ふと彼女が読んでる参考書が逆さまなことに気づき、ついうっかりと「あれ?その本逆さま」と心の中での呟きのつもりが、そのまま口にしてしまっていたようだ。
慌てて口を噤むももう遅い。
彼女はハッとなって顔を上げると、顔を真っ赤にして僕を見上げると「ふにゃあっ///はっ恥ずかしい」と言って、慌てて参考書を元の向きに戻す。
「あっいや!ごっごめんね!!変なこといっちゃって」
「え?あっううん。教えてくれてありがとう…えと、そのっ…キミも雷門中?」
「え?うん…そうだけど。キミも?」
「うん。1ヶ月前に転校してきたばかりだけどね」
「そうなんだ」

その日。
小さなきっかけが僕と彼女の距離を一気に縮めた。
彼女は実は前々から、僕と話をしてみたかったという。
「だって、キミのことはじめて見た時から気になってたから」
「え?ウソ。それ、僕もなんだ」
「ふぇっ…本当?」
そして互いに同じ思いを抱えていたこともそこから知った。

それからだ。
僕と彼女の関係が変わったのは---。
「おはよう!輝。今日も席とっといたよ。一緒に座ろう」
「うん。
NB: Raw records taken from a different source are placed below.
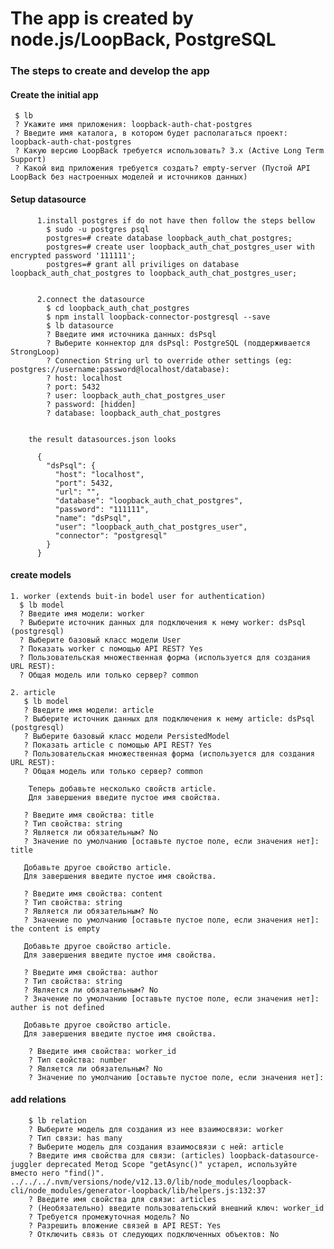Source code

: # The app is created by node.js/LoopBack, PostgreSQL

  ### The steps to create and develop the app
 &NewLine;
 #### Create the initial app

     $ lb
     ? Укажите имя приложения: loopback-auth-chat-postgres
     ? Введите имя каталога, в котором будет располагаться проект: loopback-auth-chat-postgres
     ? Какую версию LoopBack требуется использовать? 3.x (Active Long Term Support)
     ? Какой вид приложения требуется создать? empty-server (Пустой API LoopBack без настроенных моделей и источников данных)

 #### Setup datasource

          1.install postgres if do not have then follow the steps bellow
            $ sudo -u postgres psql
            postgres=# create database loopback_auth_chat_postgres;
            postgres=# create user loopback_auth_chat_postgres_user with encrypted password '111111';
            postgres=# grant all priviliges on database loopback_auth_chat_postgres to loopback_auth_chat_postgres_user;


          2.connect the datasource
            $ cd loopback_auth_chat_postgres
            $ npm install loopback-connector-postgresql --save
            $ lb datasource
            ? Введите имя источника данных: dsPsql
            ? Выберите коннектор для dsPsql: PostgreSQL (поддерживается StrongLoop)
            ? Connection String url to override other settings (eg: postgres://username:password@localhost/database):
            ? host: localhost
            ? port: 5432
            ? user: loopback_auth_chat_postgres_user
            ? password: [hidden]
            ? database: loopback_auth_chat_postgres


        the result datasources.json looks

          {
            "dsPsql": {
              "host": "localhost",
              "port": 5432,
              "url": "",
              "database": "loopback_auth_chat_postgres",
              "password": "111111",
              "name": "dsPsql",
              "user": "loopback_auth_chat_postgres_user",
              "connector": "postgresql"
            }
          }


#### create models

    1. worker (extends buit-in bodel user for authentication)
      $ lb model
      ? Введите имя модели: worker
      ? Выберите источник данных для подключения к нему worker: dsPsql (postgresql)
      ? Выберите базовый класс модели User
      ? Показать worker с помощью API REST? Yes
      ? Пользовательская множественная форма (используется для создания URL REST):
      ? Общая модель или только сервер? common

    2. article
       $ lb model
       ? Введите имя модели: article
       ? Выберите источник данных для подключения к нему article: dsPsql (postgresql)
       ? Выберите базовый класс модели PersistedModel
       ? Показать article с помощью API REST? Yes
       ? Пользовательская множественная форма (используется для создания URL REST):
       ? Общая модель или только сервер? common

        Теперь добавьте несколько свойств article.
        Для завершения введите пустое имя свойства.

       ? Введите имя свойства: title
       ? Тип свойства: string
       ? Является ли обязательным? No
       ? Значение по умолчанию [оставьте пустое поле, если значения нет]: title

       Добавьте другое свойство article.
       Для завершения введите пустое имя свойства.

       ? Введите имя свойства: content
       ? Тип свойства: string
       ? Является ли обязательным? No
       ? Значение по умолчанию [оставьте пустое поле, если значения нет]: the content is empty

       Добавьте другое свойство article.
       Для завершения введите пустое имя свойства.

       ? Введите имя свойства: author
       ? Тип свойства: string
       ? Является ли обязательным? No
       ? Значение по умолчанию [оставьте пустое поле, если значения нет]: auther is not defined

       Добавьте другое свойство article.
       Для завершения введите пустое имя свойства.

        ? Введите имя свойства: worker_id
        ? Тип свойства: number
        ? Является ли обязательным? No
        ? Значение по умолчанию [оставьте пустое поле, если значения нет]:


  #### add relations

        $ lb relation
        ? Выберите модель для создания из нее взаимосвязи: worker
        ? Тип связи: has many
        ? Выберите модель для создания взаимосвязи с ней: article
        ? Введите имя свойства для связи: (articles) loopback-datasource-juggler deprecated Метод Scope "getAsync()" устарел, используйте вместо него "find()". ../../../.nvm/versions/node/v12.13.0/lib/node_modules/loopback-cli/node_modules/generator-loopback/lib/helpers.js:132:37
        ? Введите имя свойства для связи: articles
        ? (Необязательно) введите пользовательский внешний ключ: worker_id
        ? Требуется промежуточная модель? No
        ? Разрешить вложение связей в API REST: Yes
        ? Отключить связь от следующих подключенных объектов: No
ありがとう天馬さん」

--あの日を境に僕は彼女と友達になった。
ずっと話したかった女の子とまさかこうして隣り合わせに並んで、通学できるようになるなんてね。
僕は今日もいつもの時間、いつもの場所で彼女に出会い、学校へ着くまでのわずかな時間を彼女と一緒に楽しく過ごす。
クラスは違うし、住んでる場所も遠い。
だけどね。
毎日、決まった時間、決まった場所でキミに会えるこの瞬間が僕は好きだよ。
だって、この時だけはキミは僕の隣にいてくれるんだから---。

いつもの時間、いつもの場所で…
今日も僕はキミに会うために学校へ行く。